Sunday, November 6, 2005

Puddle Nuts

What was I thinking? I looked to the left (I remember to look that way first now) to check for bikes and scooters coming that way, quickly checked to the right and took a little step back for the scooter that was heading down the wrong side of the road. Then I headed out across the bike lane after the fast bike and before the slow one, and out across the first lane behind that taxi whose driver was looking at me hoping for a fare from a foreigner, waited with my toes on the yellow line looking to the right and waited for the van and taxi coming that way, crossed the lane quickly before the big black car - then I went along the road a few paces to find the narrowest section of that long lake of a puddle, nimbly jumped over into the other bike lane (those who know me, stop laughing!) dodged around a couple of bikes and stealth (silent, electric) scooters, ducked under the loops of low-hanging tangled power-lines, stepped around the hole in the pavement... and I was at the bus stop, waiting for a bus to get me to work.

This is my street, where my home is.
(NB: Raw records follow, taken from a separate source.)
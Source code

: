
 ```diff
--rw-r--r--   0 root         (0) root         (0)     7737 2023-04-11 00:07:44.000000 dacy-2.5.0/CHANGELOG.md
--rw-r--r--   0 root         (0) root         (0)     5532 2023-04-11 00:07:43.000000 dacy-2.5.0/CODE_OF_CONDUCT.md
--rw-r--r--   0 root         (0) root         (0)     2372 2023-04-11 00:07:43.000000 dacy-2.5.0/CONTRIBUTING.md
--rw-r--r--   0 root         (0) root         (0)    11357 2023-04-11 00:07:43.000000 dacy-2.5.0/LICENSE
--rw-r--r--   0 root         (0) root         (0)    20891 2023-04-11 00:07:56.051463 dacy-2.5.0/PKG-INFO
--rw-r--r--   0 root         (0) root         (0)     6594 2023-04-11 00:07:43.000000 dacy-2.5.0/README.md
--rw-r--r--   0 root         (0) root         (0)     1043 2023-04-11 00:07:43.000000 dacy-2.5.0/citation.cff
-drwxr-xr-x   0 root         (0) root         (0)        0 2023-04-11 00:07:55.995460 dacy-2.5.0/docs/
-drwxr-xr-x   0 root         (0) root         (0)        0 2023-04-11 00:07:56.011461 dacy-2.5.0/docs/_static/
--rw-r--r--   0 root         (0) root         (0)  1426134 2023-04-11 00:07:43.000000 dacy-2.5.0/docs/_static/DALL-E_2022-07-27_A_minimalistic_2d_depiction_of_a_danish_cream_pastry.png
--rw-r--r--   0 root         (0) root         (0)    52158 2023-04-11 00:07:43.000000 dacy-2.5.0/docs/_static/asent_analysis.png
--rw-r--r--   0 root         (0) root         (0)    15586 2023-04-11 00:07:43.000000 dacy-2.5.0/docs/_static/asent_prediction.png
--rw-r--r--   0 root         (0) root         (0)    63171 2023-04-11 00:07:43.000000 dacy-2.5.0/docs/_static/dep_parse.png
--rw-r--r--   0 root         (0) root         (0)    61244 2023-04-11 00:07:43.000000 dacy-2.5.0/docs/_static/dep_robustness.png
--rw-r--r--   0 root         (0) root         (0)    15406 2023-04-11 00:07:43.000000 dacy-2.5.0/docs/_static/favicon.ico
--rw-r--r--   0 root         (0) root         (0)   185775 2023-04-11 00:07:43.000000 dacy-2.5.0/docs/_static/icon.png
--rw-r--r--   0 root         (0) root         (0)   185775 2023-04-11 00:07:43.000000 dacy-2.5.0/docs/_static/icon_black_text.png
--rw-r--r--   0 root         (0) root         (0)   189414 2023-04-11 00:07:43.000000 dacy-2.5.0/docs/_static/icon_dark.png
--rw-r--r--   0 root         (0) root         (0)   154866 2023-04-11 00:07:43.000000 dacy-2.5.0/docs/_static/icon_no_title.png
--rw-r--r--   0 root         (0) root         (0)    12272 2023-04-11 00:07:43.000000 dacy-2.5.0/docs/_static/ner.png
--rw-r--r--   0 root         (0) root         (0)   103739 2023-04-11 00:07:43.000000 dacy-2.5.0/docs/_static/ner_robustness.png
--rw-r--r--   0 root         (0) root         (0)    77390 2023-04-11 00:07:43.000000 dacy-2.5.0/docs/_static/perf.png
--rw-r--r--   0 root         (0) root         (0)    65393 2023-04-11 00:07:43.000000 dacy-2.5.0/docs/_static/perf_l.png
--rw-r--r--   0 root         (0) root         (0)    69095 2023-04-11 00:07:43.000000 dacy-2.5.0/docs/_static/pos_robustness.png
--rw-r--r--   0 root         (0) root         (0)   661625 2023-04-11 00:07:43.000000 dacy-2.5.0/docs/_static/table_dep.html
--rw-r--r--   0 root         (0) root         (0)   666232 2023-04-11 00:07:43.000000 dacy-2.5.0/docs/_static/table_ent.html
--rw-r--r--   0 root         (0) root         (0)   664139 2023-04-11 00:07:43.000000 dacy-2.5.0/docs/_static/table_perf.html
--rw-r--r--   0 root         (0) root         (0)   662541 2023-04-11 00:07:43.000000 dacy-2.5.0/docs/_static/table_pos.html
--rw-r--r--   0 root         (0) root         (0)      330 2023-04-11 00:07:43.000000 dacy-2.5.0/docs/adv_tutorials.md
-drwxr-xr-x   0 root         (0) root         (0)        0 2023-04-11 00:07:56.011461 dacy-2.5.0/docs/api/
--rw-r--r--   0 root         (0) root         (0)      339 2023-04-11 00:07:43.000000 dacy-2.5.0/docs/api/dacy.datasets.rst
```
At one time I would have considered this street uncrossable, now I go back and forth several times a day - and this is one of the quieter streets. But it wasn't the effort of crossing the street that made me gasp and back up against the wall as far away as possible from the street. I had just stopped to think about how big and how muddy those puddles were. This was the most rain I had seen since we came here, and I wasn't really prepared for it. Sure, I had my umbrella with me. But what was I thinking wearing white jeans?

I saw a lady standing at the other side of the street, where I had been standing hesitating a few moments before. She was dressed sensibly like everyone else in dark colours, and she had two plastic bags of shopping which she set down at her feet on the ground. She seemed to be waiting for someone, and she was standing right out at the edge of the road past the bike lane. Just then the number 3 bus came down the road - it doesn't stop here and was going quite fast. It hit a puddle full pelt and a wall of muddy water washed over our lady on the road side. She just stood there, blinking with surprise. Well, at least it wasn't me in my white jeans.